━━ Source data
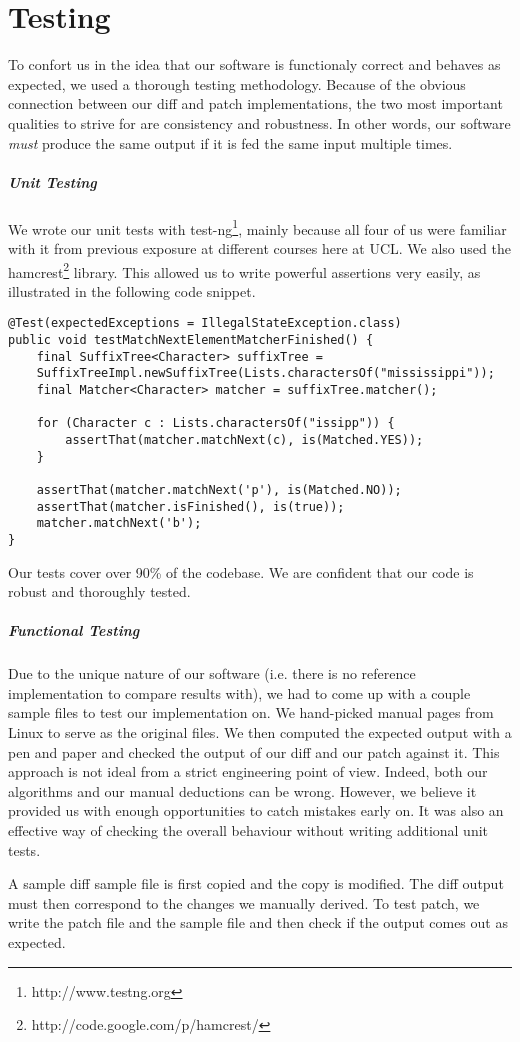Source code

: \chapter{Testing}

To confort us in the idea that our software is functionaly correct and behaves as expected, we used a thorough testing methodology. Because of the obvious connection between our diff and patch implementations, the two most important qualities to strive for are consistency and robustness. In other words, our software \textit{must} produce the same output if it is fed the same input multiple times.
\paragraph{Unit Testing}

We wrote our unit tests with test-ng\footnote{http://www.testng.org}, mainly because all four of us were familiar with it from previous exposure at different courses here at UCL. We also used the hamcrest\footnote{http://code.google.com/p/hamcrest/} library. This allowed us to write powerful assertions very easily, as illustrated in the following code snippet.

\begin{lstlisting}
@Test(expectedExceptions = IllegalStateException.class)
public void testMatchNextElementMatcherFinished() {
    final SuffixTree<Character> suffixTree = 
    SuffixTreeImpl.newSuffixTree(Lists.charactersOf("mississippi"));
    final Matcher<Character> matcher = suffixTree.matcher();

    for (Character c : Lists.charactersOf("issipp")) {
        assertThat(matcher.matchNext(c), is(Matched.YES));
    }

    assertThat(matcher.matchNext('p'), is(Matched.NO));
    assertThat(matcher.isFinished(), is(true));
    matcher.matchNext('b');
}
\end{lstlisting}

Our tests cover over 90\% of the codebase. We are confident that our code is robust and thoroughly tested.

\paragraph{Functional Testing}
Due to the unique nature of our software (i.e. there is no reference implementation to compare results with), we had to come up with a couple sample files to test our implementation on. We hand-picked manual pages from Linux to serve as the original files. We then computed the expected output with a pen and paper and checked the output of our diff and our patch against it. This approach is not ideal from a strict engineering point of view. Indeed, both our algorithms and our manual deductions can be wrong. However, we believe it provided us with enough opportunities to catch mistakes early on. It was also an effective way of checking the overall behaviour without writing additional unit tests.

A sample diff sample file is first copied and the copy is modified. The diff output must then correspond to the changes we manually derived. To test patch, we write the patch file and the sample file and then check if the output comes out as expected.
━━━━
Directions: Work out how many lines of the records contain the word "assertThat", and give only that number.

Solution to this exercise: 3